Lo que digan algunos *o muchos* no quiere decir que esté bien, ni tampoco que esté bien dicho.  Lo mejor es ir a "una" y, cuando se dé el caso, a "*la"* fuente de información fidedigna.


----------



## MHCKA

Sí bueno, el asunto no era en el plural o el singular... Sino en el TENGAS/TUVIERAS... pero que bueno que se abra el hilo en el español... estaría bien enterarnos en que quedó eso.

Saludos a todos.


----------



## calamario

MHCKA said:


> _Pus... ora_ sí que sin ofender... pero
> 
> ¿En España no es incorrecto decir "parece que tengas dieciocho años"?
> 
> ¿No es notable el problema?



El problema es notabilísimo en España y en todas partes.

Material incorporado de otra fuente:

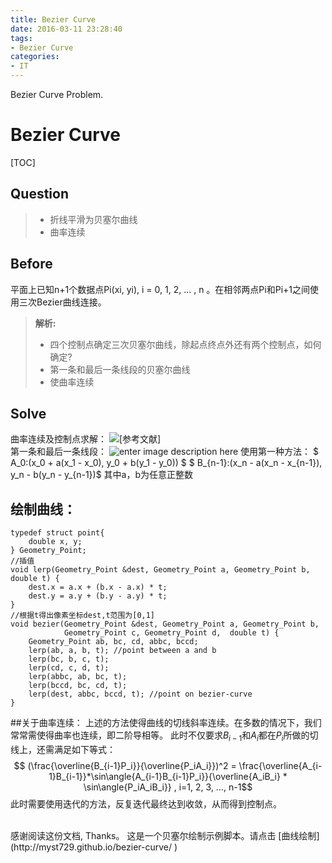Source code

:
 ```yaml
---
title: Bezier Curve
date: 2016-03-11 23:28:40
tags:
- Bezier Curve
categories:
- IT
---
```

Bezier Curve Problem.<!--more-->
# Bezier Curve
[TOC]

## Question
> - 折线平滑为贝塞尔曲线
> - 曲率连续

## Before
平面上已知n+1个数据点Pi(xi, yi), i = 0, 1, 2, ... , n 。在相邻两点Pi和Pi+1之间使用三次Bezier曲线连接。

> **解析:**
> - 四个控制点确定三次贝塞尔曲线，除起点终点外还有两个控制点，如何确定?
> - 第一条和最后一条线段的贝塞尔曲线
> - 使曲率连续

## Solve
曲率连续及控制点求解：
![\[参考文献\]](http://www.zheng-hang.com/zb_users/upload/2015/04/201504121428776867406226.png)
<br>
第一条和最后一条线段：
![enter image description here](http://www.zheng-hang.com/zb_users/upload/2015/04/201504121428777915191225.jpg)
使用第一种方法：
$ A_0:(x_0 + a(x_1 - x_0), y_0 + b(y_1 - y_0)) $
$ B_{n-1}:(x_n - a(x_n - x_{n-1}), y_n - b(y_n - y_{n-1})$
其中a，b为任意正整数


## 绘制曲线：
```
typedef struct point{
    double x, y;
} Geometry_Point;
//插值
void lerp(Geometry_Point &dest, Geometry_Point a, Geometry_Point b, double t) {
    dest.x = a.x + (b.x - a.x) * t;
    dest.y = a.y + (b.y - a.y) * t;
}
//根据t得出像素坐标dest,t范围为[0,1]
void bezier(Geometry_Point &dest, Geometry_Point a, Geometry_Point b,
            Geometry_Point c, Geometry_Point d,  double t) {
    Geometry_Point ab, bc, cd, abbc, bccd;
    lerp(ab, a, b, t); //point between a and b
    lerp(bc, b, c, t);
    lerp(cd, c, d, t);
    lerp(abbc, ab, bc, t);
    lerp(bccd, bc, cd, t);
    lerp(dest, abbc, bccd, t); //point on bezier-curve
}
```
##关于曲率连续：
上述的方法使得曲线的切线斜率连续。在多数的情况下，我们常常需使得曲率也连续，即二阶导相等。
此时不仅要求$B_{i-1}$和$A_i$都在$P_i$所做的切线上，还需满足如下等式：
$$ (\frac{\overline{B_{i-1}P_i}}{\overline{P_iA_i}})^2 = \frac{\overline{A_{i-1}B_{i-1}}*\sin\angle{A_{i-1}B_{i-1}P_i}}{\overline{A_iB_i} * \sin\angle{P_iA_iB_i}} , i=1, 2, 3, ..., n-1$$
此时需要使用迭代的方法，反复迭代最终达到收敛，从而得到控制点。

<br>
感谢阅读这份文档, Thanks。
这是一个贝塞尔绘制示例脚本。请点击 [曲线绘制](http://myst729.github.io/bezier-curve/ ) 
<br>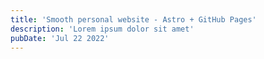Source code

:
 ```yaml
---
title: 'Smooth personal website - Astro + GitHub Pages'
description: 'Lorem ipsum dolor sit amet'
pubDate: 'Jul 22 2022'
---
```

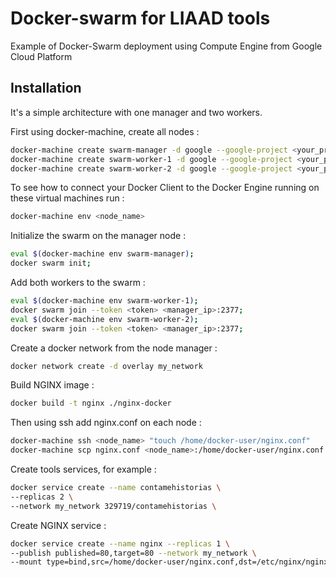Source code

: # Docker-swarm for LIAAD tools

Example of Docker-Swarm deployment using Compute Engine from Google Cloud Platform

## Installation
It's a simple architecture with one manager and two workers.

First using docker-machine, create all nodes :

```bash
docker-machine create swarm-manager -d google --google-project <your_project>
docker-machine create swarm-worker-1 -d google --google-project <your_project>
docker-machine create swarm-worker-2 -d google --google-project <your_project>
```
To see how to connect your Docker Client to the Docker Engine running on these virtual machines run :
```bash
docker-machine env <node_name>
```
Initialize the swarm on the manager node : 
```bash
eval $(docker-machine env swarm-manager);
docker swarm init;
```
Add both workers to the swarm :
```bash
eval $(docker-machine env swarm-worker-1);
docker swarm join --token <token> <manager_ip>:2377;
eval $(docker-machine env swarm-worker-2);
docker swarm join --token <token> <manager_ip>:2377;
```
Create a docker network from the node manager :
```bash
docker network create -d overlay my_network
```
Build NGINX image :
```bash
docker build -t nginx ./nginx-docker
```
Then using ssh add nginx.conf on each node :
```bash
docker-machine ssh <node_name> "touch /home/docker-user/nginx.conf"
docker-machine scp nginx.conf <node_name>:/home/docker-user/nginx.conf
```
Create tools services, for example :
```bash
docker service create --name contamehistorias \
--replicas 2 \
--network my_network 329719/contamehistorias \
```
Create NGINX service :
```bash
docker service create --name nginx --replicas 1 \ 
--publish published=80,target=80 --network my_network \  
--mount type=bind,src=/home/docker-user/nginx.conf,dst=/etc/nginx/nginx.conf nginx \
```
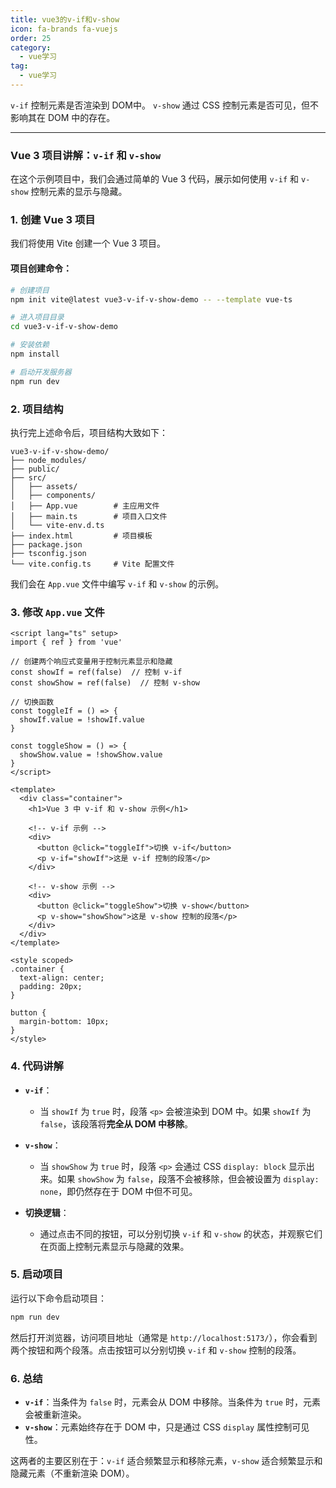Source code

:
 ```yaml
---
title: vue3的v-if和v-show
icon: fa-brands fa-vuejs
order: 25
category:
  - vue学习
tag:
  - vue学习
---
```




`v-if` 控制元素是否渲染到 DOM中。
`v-show` 通过 CSS 控制元素是否可见，但不影响其在 DOM 中的存在。

------



### Vue 3 项目讲解：`v-if` 和 `v-show`

在这个示例项目中，我们会通过简单的 Vue 3 代码，展示如何使用 `v-if` 和 `v-show` 控制元素的显示与隐藏。

### 1. 创建 Vue 3 项目

我们将使用 Vite 创建一个 Vue 3 项目。

#### 项目创建命令：
```bash
# 创建项目
npm init vite@latest vue3-v-if-v-show-demo -- --template vue-ts

# 进入项目目录
cd vue3-v-if-v-show-demo

# 安装依赖
npm install

# 启动开发服务器
npm run dev
```

### 2. 项目结构

执行完上述命令后，项目结构大致如下：

```
vue3-v-if-v-show-demo/
├── node_modules/
├── public/
├── src/
│   ├── assets/
│   ├── components/
│   ├── App.vue        # 主应用文件
│   ├── main.ts        # 项目入口文件
│   └── vite-env.d.ts
├── index.html         # 项目模板
├── package.json
├── tsconfig.json
└── vite.config.ts     # Vite 配置文件
```

我们会在 `App.vue` 文件中编写 `v-if` 和 `v-show` 的示例。

### 3. 修改 `App.vue` 文件

```vue
<script lang="ts" setup>
import { ref } from 'vue'

// 创建两个响应式变量用于控制元素显示和隐藏
const showIf = ref(false)  // 控制 v-if
const showShow = ref(false)  // 控制 v-show

// 切换函数
const toggleIf = () => {
  showIf.value = !showIf.value
}

const toggleShow = () => {
  showShow.value = !showShow.value
}
</script>

<template>
  <div class="container">
    <h1>Vue 3 中 v-if 和 v-show 示例</h1>
    
    <!-- v-if 示例 -->
    <div>
      <button @click="toggleIf">切换 v-if</button>
      <p v-if="showIf">这是 v-if 控制的段落</p>
    </div>

    <!-- v-show 示例 -->
    <div>
      <button @click="toggleShow">切换 v-show</button>
      <p v-show="showShow">这是 v-show 控制的段落</p>
    </div>
  </div>
</template>

<style scoped>
.container {
  text-align: center;
  padding: 20px;
}

button {
  margin-bottom: 10px;
}
</style>
```

### 4. 代码讲解

- **`v-if`**：
  - 当 `showIf` 为 `true` 时，段落 `<p>` 会被渲染到 DOM 中。如果 `showIf` 为 `false`，该段落将**完全从 DOM 中移除**。
  
- **`v-show`**：
  - 当 `showShow` 为 `true` 时，段落 `<p>` 会通过 CSS `display: block` 显示出来。如果 `showShow` 为 `false`，段落不会被移除，但会被设置为 `display: none`，即仍然存在于 DOM 中但不可见。

- **切换逻辑**：
  - 通过点击不同的按钮，可以分别切换 `v-if` 和 `v-show` 的状态，并观察它们在页面上控制元素显示与隐藏的效果。

### 5. 启动项目

运行以下命令启动项目：

```bash
npm run dev
```

然后打开浏览器，访问项目地址（通常是 `http://localhost:5173/`），你会看到两个按钮和两个段落。点击按钮可以分别切换 `v-if` 和 `v-show` 控制的段落。

### 6. 总结

- **`v-if`**：当条件为 `false` 时，元素会从 DOM 中移除。当条件为 `true` 时，元素会被重新渲染。
- **`v-show`**：元素始终存在于 DOM 中，只是通过 CSS `display` 属性控制可见性。

这两者的主要区别在于：`v-if` 适合频繁显示和移除元素，`v-show` 适合频繁显示和隐藏元素（不重新渲染 DOM）。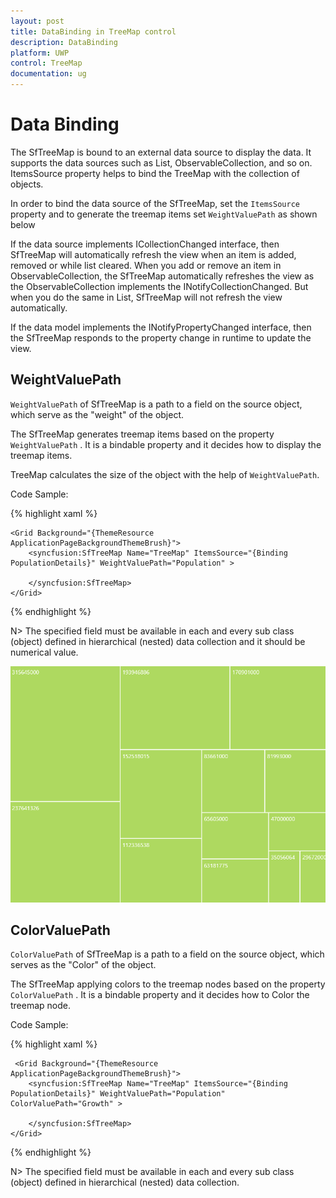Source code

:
 ```yaml
---
layout: post
title: DataBinding in TreeMap control
description: DataBinding
platform: UWP
control: TreeMap
documentation: ug
---
```


# Data Binding

The SfTreeMap is bound to an external data source to display the data. It supports the data sources such as List, ObservableCollection, and so on. ItemsSource property helps to bind the TreeMap with the collection of objects.

In order to bind the data source of the SfTreeMap, set the `ItemsSource` property and to generate the treemap items set `WeightValuePath` as shown below

If the data source implements ICollectionChanged interface, then SfTreeMap will automatically refresh the view when an item is added, removed or while list cleared. When you add or remove an item in ObservableCollection, the SfTreeMap automatically refreshes the view as the ObservableCollection implements the INotifyCollectionChanged. But when you do the same in List, SfTreeMap will not refresh the view automatically.

If the data model implements the INotifyPropertyChanged interface, then the SfTreeMap responds to the property change in runtime to update the view. 

## WeightValuePath

`WeightValuePath` of SfTreeMap is a path to a field on the source object, which serve as the "weight" of the object.

The SfTreeMap generates treemap items based on the property `WeightValuePath` . It is a bindable property and it decides how to display the treemap items.

TreeMap calculates the size of the object with the help of `WeightValuePath`.

Code Sample:

{% highlight xaml %}

    <Grid Background="{ThemeResource ApplicationPageBackgroundThemeBrush}">
        <syncfusion:SfTreeMap Name="TreeMap" ItemsSource="{Binding PopulationDetails}" WeightValuePath="Population" >

        </syncfusion:SfTreeMap>
    </Grid>

{% endhighlight %}

N>  The specified field must be available in each and every sub class (object) defined in hierarchical (nested) data collection and it should be numerical value.

![](GettingStarted_images/treemapimage.png)


## ColorValuePath

`ColorValuePath` of SfTreeMap is a path to a field on the source object, which serves as the "Color" of the object.

The SfTreeMap applying colors to the treemap nodes based on the property `ColorValuePath` . It is a bindable property and it decides how to Color the treemap node.


Code Sample:

{% highlight xaml %}

     <Grid Background="{ThemeResource ApplicationPageBackgroundThemeBrush}">
        <syncfusion:SfTreeMap Name="TreeMap" ItemsSource="{Binding PopulationDetails}" WeightValuePath="Population" ColorValuePath="Growth" >

        </syncfusion:SfTreeMap>
    </Grid>

{% endhighlight %}

N>  The specified field must be available in each and every sub class (object) defined in hierarchical (nested) data collection.

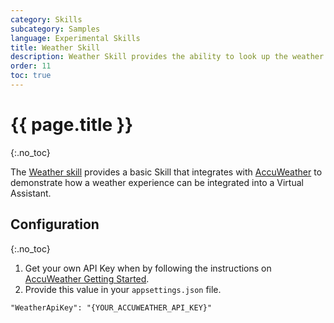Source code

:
 ```yaml
---
category: Skills
subcategory: Samples
language: Experimental Skills
title: Weather Skill
description: Weather Skill provides the ability to look up the weather for a location.
order: 11
toc: true
---
```


# {{ page.title }}
{:.no_toc}

The [Weather skill]({{site.repo}}/tree/master/skills/csharp/experimental/weatherskill) provides a basic Skill that integrates with [AccuWeather](https://developer.accuweather.com) to demonstrate how a weather experience can be integrated into a Virtual Assistant.

## Configuration
{:.no_toc}

1. Get your own API Key when by following the instructions on [AccuWeather Getting Started](https://developer.accuweather.com/getting-started).
1. Provide this value in your `appsettings.json` file.

```
"WeatherApiKey": "{YOUR_ACCUWEATHER_API_KEY}"
```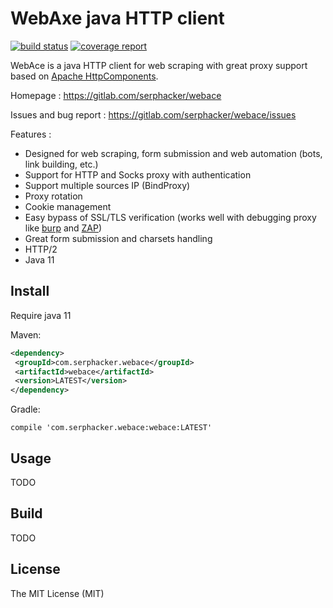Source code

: # WebAxe java HTTP client 

[![build status](https://gitlab.com/serphacker/webace/badges/master/pipeline.svg)](https://gitlab.com/serphacker/webace/commits/master) 
[![coverage report](https://gitlab.com/serphacker/webace/badges/master/coverage.svg)](https://gitlab.com/serphacker/webace/commits/master)

WebAce is a java HTTP client for web scraping with great proxy support based on [Apache HttpComponents](https://hc.apache.org/index.html). 

Homepage :  https://gitlab.com/serphacker/webace

Issues and bug report : https://gitlab.com/serphacker/webace/issues

Features : 

* Designed for web scraping, form submission and web automation (bots, link building, etc.)
* Support for HTTP and Socks proxy with authentication
* Support multiple sources IP (BindProxy)
* Proxy rotation
* Cookie management
* Easy bypass of SSL/TLS verification (works well with debugging proxy like [burp](https://portswigger.net/burp) and [ZAP](https://www.owasp.org/index.php/OWASP_Zed_Attack_Proxy_Project))
* Great form submission and charsets handling
* HTTP/2
* Java 11
 
 ## Install
 
 Require java 11
 
 Maven: 
 
 ```xml
<dependency>
  <groupId>com.serphacker.webace</groupId>
  <artifactId>webace</artifactId>
  <version>LATEST</version>
</dependency>
```

Gradle:

```text
compile 'com.serphacker.webace:webace:LATEST'
```
 
 ## Usage
 
 TODO
 
 ## Build

TODO

## License

The MIT License (MIT)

Debe ser "tuvieras".


----------



## CarlitosCorazon

En el segundo post yo me había inclinado por TUVIERAS y luego de leer los 27 posts restantes, mantengo lo dicho.


----------



## calamario

Otra forma de decirlo sería "Pareces tener..."


----------



## Lurrezko

En el Foro de Español nadie da una opinión concluyente y documentada. En septiembre preguntaré a la RAE, en agosto los señores académicos están de vacaciones, sin duda merecidas


----------



## MHCKA

Como dijo el poeta chiapaneco... "Yo no lo sé de cierto, pero supongo..." que no debe ser una cuestión de uso, sino que debe tener un transfondo gramatical.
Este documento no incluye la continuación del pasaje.